Cinquante ans après le mouvemnt de mai-juin 68, il n'est pas initile de se pecher sur le déroulement de ces événements, mais aussi sur la suite durant le demi-siècle qui a suivi (© Pierre Nouvelle).

Cinquante ans après le mouvement de mai-juin 68, il n’est pas inutile de se pencher sur le déroulement de ces événements, mais aussi sur la suite durant le demi-siècle qui a suivi (© Pierre Nouvelle).

Brièvement, elle évoque la personnalité du commissaire René Lacroix venu pont La Fayette pour « calmer ses jeunes » collègues CRS, alors qu’il n’était  pas en service, et victime d’une crise cardiaque et non d’un écrasement par un camion.
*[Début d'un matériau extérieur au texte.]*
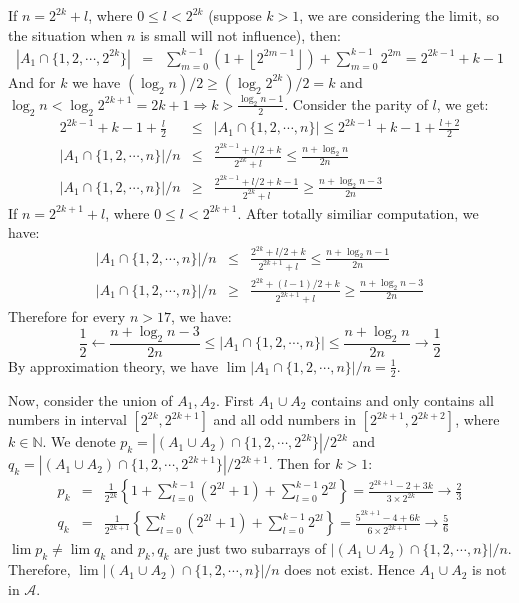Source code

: \documentclass[11pt]{article}
\newcommand{\floor}[1]{\left\lfloor #1 \right\rfloor}
\begin{document}
\begin{enumerate}[1.1.6]
    If $n = 2^{2k}+l$, where $0 \le l < 2^{2k}$ (suppose $k > 1$, we are considering the limit, so the situation when $n$ is small will not influence), then:
    \begin{eqnarray}
        |A_1 \cap \{1,2,\cdots,2^{2k}\}| &=& \sum_{m=0}^{k-1}(1 + \floor{2^{2m-1}}) + \sum_{m=0}^{k-1} 2^{2m} =  2^{2k-1} + k-1
    \end{eqnarray}
    And for $k$ we have $(\log_2 n)/2 \ge (\log_2 2^{2k})/2 = k$ and $\log_2 n < \log_2 2^{2k+1} = 2k + 1 \Rightarrow k > \frac{\log_2 n - 1}{2} $. Consider the parity of $l$, we get:
    \begin{eqnarray}
        2^{2k-1} + k-1 + \frac{l}{2} &\le& |A_1 \cap \{1,2,\cdots,n\}| \le 2^{2k-1} + k-1 + \frac{l+2}{2} \\
        |A_1 \cap \{1,2,\cdots,n\}| / n &\le& \frac{2^{2k-1} + l/2 + k}{2^{2k} + l} \le \frac{n+\log_2 n }{2n} \\
        |A_1 \cap \{1,2,\cdots,n\}| / n &\ge& \frac{2^{2k-1} + l/2 + k - 1}{2^{2k} + l} \ge \frac{n+\log_2 n -3}{2n}
    \end{eqnarray}
    If $n = 2^{2k+1}+l$, where $0 \le l < 2^{2k+1}$. After totally similiar computation, we have:
    \begin{eqnarray}
        |A_1 \cap \{1,2,\cdots,n\}| / n &\le& \frac{2^{2k} + l/2 + k}{2^{2k+1} + l} \le \frac{n+\log_2 n -1}{2n} \\
        |A_1 \cap \{1,2,\cdots,n\}| / n &\ge& \frac{2^{2k} + (l-1)/2 + k}{2^{2k+1} + l} \ge \frac{n+\log_2 n -3}{2n}
    \end{eqnarray}
    Therefore for every $n > 17$, we have:
    $$\frac{1}{2} \leftarrow \frac{n+\log_2 n -3}{2n} \le |A_1 \cap \{1,2,\cdots,n\}| \le \frac{n+\log_2 n }{2n} \to \frac{1}{2}$$
    By approximation theory, we have $\lim |A_1 \cap \{1,2,\cdots,n\}| / n = \frac{1}{2}$.

    Now, consider the union of $A_1, A_2$. First $A_1 \cup A_2$ contains and only contains all numbers in interval $[2^{2k}, 2^{2k+1}]$ and all odd numbers in $[2^{2k+1}, 2^{2k+2}]$, where $k \in \mathbb{N}$.
    We denote $p_k = |(A_1 \cup A_2) \cap \{1,2,\cdots, 2^{2k}\}| / 2^{2k}$ and $q_k = |(A_1 \cup A_2) \cap \{1,2,\cdots, 2^{2k+1}\}| / 2^{2k+1}$. Then for $k > 1$:
    \begin{eqnarray}
        p_k &=& \frac{1}{2^{2k}} \left\{1 + \sum_{l=0}^{k-1} (2^{2l}+1) + \sum_{l=0}^{k-1} 2^{2l}\right\} = \frac{2^{2k+1} - 2 +3k}{3\times2^{2k}} \to \frac{2}{3} \\
        q_k &=& \frac{1}{2^{2k+1}} \left\{\sum_{l=0}^{k} (2^{2l}+1) + \sum_{l=0}^{k-1} 2^{2l}\right\} = \frac{5^{2k+1} - 4 +6k}{6\times2^{2k+1}} \to \frac{5}{6}         
    \end{eqnarray}
    $\lim p_k \ne \lim q_k$ and $p_k, q_k$ are just two subarrays of $|(A_1 \cup A_2) \cap \{1,2,\cdots, n\}| / n$. Therefore, $\lim |(A_1 \cup A_2) \cap \{1,2,\cdots, n\}| / n$ does not exist. Hence $A_1 \cup A_2$ is not in $\mathcal{A}$.

\end{enumerate}
\end{document}
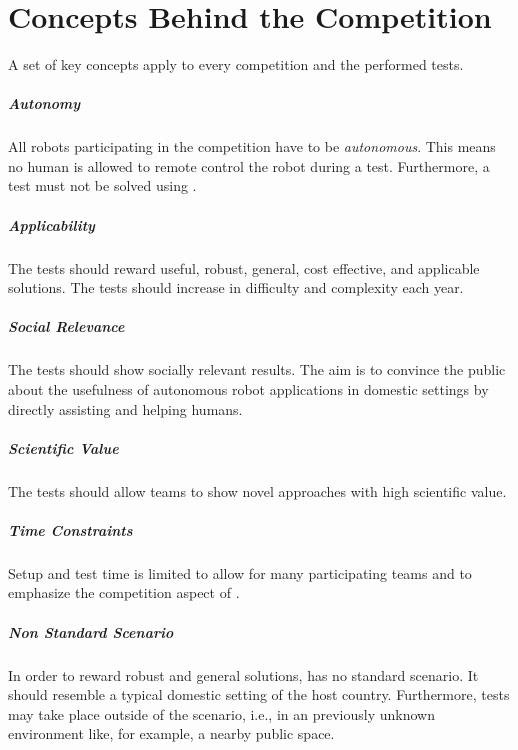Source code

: \chapter{Concepts Behind the Competition}
\label{chap:concepts}
A set of key concepts apply to every \RoboCup\AtHome{} competition and the performed tests.

\paragraph{Autonomy}
\label{sec:concepts:autonomy}
All robots participating in the \RoboCup\AtHome{} competition have to be \emph{autonomous}. This means no human is allowed to remote control the robot during a test. Furthermore, a test must not be solved using \OLC{}.

\paragraph{Applicability}
\label{sec:concepts:applicability}
The tests should reward useful, robust, general, cost effective, and applicable solutions. The tests should increase in difficulty and complexity each year.

\paragraph{Social Relevance}
\label{sec:concepts:socialrelevance}
The tests should show socially relevant results. The aim is to convince the public about the usefulness of autonomous robot applications in domestic settings by directly assisting and helping humans.

\paragraph{Scientific Value}
\label{sec:concepts:scientificvalue}
The tests should allow teams to show novel approaches with high scientific value.

\paragraph{Time Constraints}
\label{sec:concepts:timeconstraints}
Setup and test time is limited to allow for many participating teams and to emphasize the competition aspect of \AtHome{}.

\paragraph{Non Standard Scenario}
\label{sec:concepts:nonstandardscenario}
In order to reward robust and general solutions, \RoboCup\AtHome{} has no standard scenario. It should resemble a typical domestic setting of the host country. Furthermore, tests may take place outside of the scenario, i.e., in an previously unknown environment like, for example, a nearby public space.

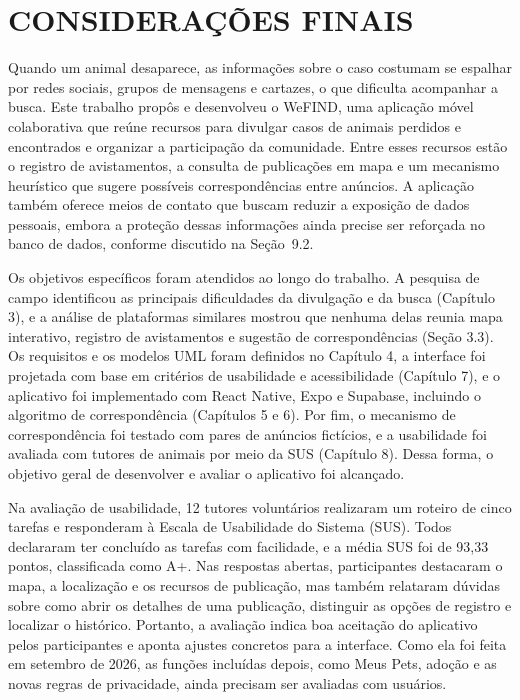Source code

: \section{CONSIDERAÇÕES FINAIS}

Quando um animal desaparece, as informações sobre o caso costumam se espalhar por redes sociais, grupos de mensagens e cartazes, o que dificulta acompanhar a busca. Este trabalho propôs e desenvolveu o WeFIND, uma aplicação móvel colaborativa que reúne recursos para divulgar casos de animais perdidos e encontrados e organizar a participação da comunidade. Entre esses recursos estão o registro de avistamentos, a consulta de publicações em mapa e um mecanismo heurístico que sugere possíveis correspondências entre anúncios. A aplicação também oferece meios de contato que buscam reduzir a exposição de dados pessoais, embora a proteção dessas informações ainda precise ser reforçada no banco de dados, conforme discutido na Seção~9.2.

Os objetivos específicos foram atendidos ao longo do trabalho. A pesquisa de campo identificou as principais dificuldades da divulgação e da busca (Capítulo 3), e a análise de plataformas similares mostrou que nenhuma delas reunia mapa interativo, registro de avistamentos e sugestão de correspondências (Seção 3.3). Os requisitos e os modelos UML foram definidos no Capítulo 4, a interface foi projetada com base em critérios de usabilidade e acessibilidade (Capítulo 7), e o aplicativo foi implementado com React Native, Expo e Supabase, incluindo o algoritmo de correspondência (Capítulos 5 e 6). Por fim, o mecanismo de correspondência foi testado com pares de anúncios fictícios, e a usabilidade foi avaliada com tutores de animais por meio da SUS (Capítulo 8). Dessa forma, o objetivo geral de desenvolver e avaliar o aplicativo foi alcançado.

Na avaliação de usabilidade, 12 tutores voluntários realizaram um roteiro de cinco tarefas e responderam à Escala de Usabilidade do Sistema (SUS). Todos declararam ter concluído as tarefas com facilidade, e a média SUS foi de 93,33 pontos, classificada como A+. Nas respostas abertas, participantes destacaram o mapa, a localização e os recursos de publicação, mas também relataram dúvidas sobre como abrir os detalhes de uma publicação, distinguir as opções de registro e localizar o histórico. Portanto, a avaliação indica boa aceitação do aplicativo pelos participantes e aponta ajustes concretos para a interface. Como ela foi feita em setembro de 2026, as funções incluídas depois, como Meus Pets, adoção e as novas regras de privacidade, ainda precisam ser avaliadas com usuários.

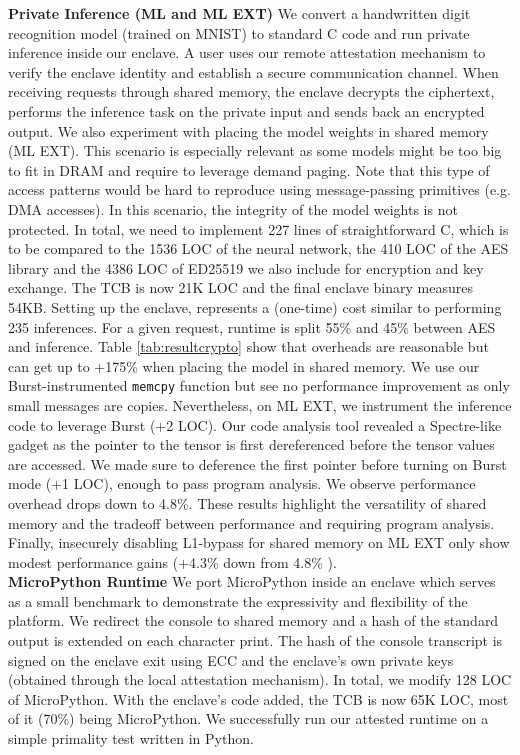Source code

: \noindent\textbf{Private Inference (ML and ML EXT)}
\label{sec:evalprivateinference}
We convert a handwritten digit recognition model (trained on MNIST) to standard C code \cite{onnx2cgithub} and run private inference inside our enclave.
A user uses our remote attestation mechanism to verify the enclave identity and establish a secure communication channel.
When receiving requests through shared memory, the enclave decrypts the ciphertext, performs the inference task on the private input and sends back an encrypted output.
We also experiment with placing the model weights in shared memory (ML EXT).
This scenario is especially relevant as some models might be too big to fit in DRAM and require to leverage demand paging. 
Note that this type of access patterns would be hard to reproduce using message-passing primitives (e.g. DMA accesses).
In this scenario, the integrity of the model weights is not protected.
In total, we need to implement 227 lines of straightforward C, which is to be compared to the 1536 LOC of the neural network, the 410 LOC of the AES library and the 4386 LOC of ED25519 we also include
for encryption and key exchange.
The TCB is now 21K LOC and the final enclave binary measures 54KB.
Setting up the enclave, represents a (one-time) cost similar to performing 235 inferences.
For a given request, runtime is split 55\% and 45\% between AES and inference.
Table \ref{tab:resultcrypto} show that overheads are reasonable but can get up to +175\% when placing the model in shared memory.
We use our Burst-instrumented \texttt{memcpy} function but see no performance improvement as only small messages are copies.
Nevertheless, on ML EXT, we instrument the inference code to leverage Burst (+2 LOC).
Our code analysis tool revealed a Spectre-like gadget as the pointer to the tensor is first dereferenced before the tensor values are accessed.
We made sure to deference the first pointer before turning on Burst mode (+1 LOC), enough to pass program analysis.
We observe performance overhead drops down to 4.8\%. 
These results highlight the versatility of shared memory and the tradeoff between performance and requiring program analysis.
Finally, insecurely disabling L1-bypass for shared memory on ML EXT only show modest performance gains (+4.3\% down from 4.8\% ).
\\ 

\noindent\textbf{MicroPython Runtime}
\label{sec:evalmicropython}
We port MicroPython \cite{microphython} inside an enclave
which serves as a small benchmark to demonstrate the expressivity and flexibility of the platform.
We redirect the console to shared memory and a hash of the standard output is extended on each character print.
The hash of the console transcript is signed on the enclave exit using ECC and the enclave's own private keys (obtained through the local attestation mechanism).
In total, we modify 128 LOC of MicroPython.
With the enclave's code added, the TCB is now 65K LOC, most of it (70\%) being MicroPython.
We successfully run our attested runtime on a simple primality test written in Python.

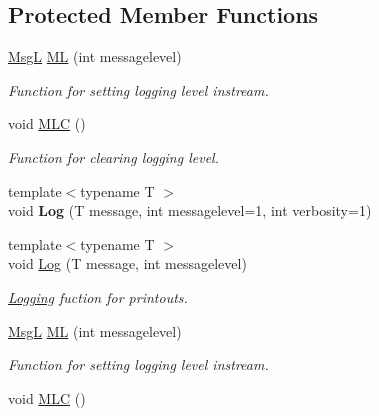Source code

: \subsection*{Protected Member Functions}
\begin{DoxyCompactItemize}
\item 
\hyperlink{structMsgL}{Msg\-L} \hyperlink{classTool_aece350bc23e63656276b8338419dc54e}{M\-L} (int messagelevel)
\begin{DoxyCompactList}\small\item\em Function for setting logging level instream. \end{DoxyCompactList}\item 
\hypertarget{classTool_ae4da557812278419f6f8b8484df08115}{void \hyperlink{classTool_ae4da557812278419f6f8b8484df08115}{M\-L\-C} ()}\label{classTool_ae4da557812278419f6f8b8484df08115}

\begin{DoxyCompactList}\small\item\em Function for clearing logging level. \end{DoxyCompactList}\item 
\hypertarget{classTool_a46f7e599888302feefcf25e4f6cb4f9e}{{\footnotesize template$<$typename T $>$ }\\void {\bfseries Log} (T message, int messagelevel=1, int verbosity=1)}\label{classTool_a46f7e599888302feefcf25e4f6cb4f9e}

\item 
{\footnotesize template$<$typename T $>$ }\\void \hyperlink{classTool_ac65a2dfa2e3531fe8e05fe4112846fcf}{Log} (T message, int messagelevel)
\begin{DoxyCompactList}\small\item\em \hyperlink{classLogging}{Logging} fuction for printouts. \end{DoxyCompactList}\item 
\hyperlink{structMsgL}{Msg\-L} \hyperlink{classTool_aece350bc23e63656276b8338419dc54e}{M\-L} (int messagelevel)
\begin{DoxyCompactList}\small\item\em Function for setting logging level instream. \end{DoxyCompactList}\item 
\hypertarget{classTool_ae4da557812278419f6f8b8484df08115}{void \hyperlink{classTool_ae4da557812278419f6f8b8484df08115}{M\-L\-C} ()}\label{classTool_ae4da557812278419f6f8b8484df08115}


\end{DoxyCompactItemize}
Elle cite largement le témoignage du docteur Grammont, jeune interne de l’hôpital Edouard Herriot, qui témoignera en ce sens au procès aux Assises du Rhône fin septembre 1970, et conduira au blanchiment des trois inculpés.

Le Comité de libération des prisonniers politiques

Elle lève aussi le voile sur l’action du Comité de libération des prisonniers politiques suite à mai-juin 68, sur la présence lyonnaise du Mouvement du 22 mars, et plus globalement sur les parcours personnels de ces « trimards », improprement appelés voyous.

Trimards, Pègre et mauvais garçons est un livre à lire avec gourmandise et intérêt, y compris pour les militants cédétistes de 1968, qui n’ont pas eu une approche détaillée des événements et des motivations des milieux libertaires.

Nous avons rencontré Claire Auzias fin novembre 2017 lors de la sortie de la présentation de son libre au siège du Centre de ressources sur les alternatives sociales (Cedrats). elle présente son dernier ouvrage.

Une maison d’édition alternative

Le milieu de l’édition est une monde parsemé d’embûches, où les appétits financiers sont régis par les grands groupes. Aussi, la publication de livres qui sort des sentiers battus n’est pas un chemin semé de pétales de roses. Et pourtant, en région, de nombreuses petites maison d’édition effectuent un travail littéraire incomparable, bien éloignée des grands tirages ou des romans de gare.

Ainsi, en va-t-il à Lyon, ville où, entre Rhône-et Saône, l’édition fait florès depuis l’apparition au 15e siècle de l’imprimerie. Un musée de l’imprimerie et de la communication graphique, rappelle d’ailleurs cette histoire, ses moments marquants et son actualité au 20e siècle.

L’Atelier de création libertaire participe de ce mouvement éditorial, artistique et poétique, lié à la mouvance littéraire en général, et anarchiste en particulier. Jean-Marc Bonnard est un de ses responsables. Il présente la démarche suivi par les animateurs de cet atelier éditorial.

Trimards, Pègre et mauvais garçons, Claire Auzias, Atelier de création libertaire, 18 €, dans toutes les bonnes librairies.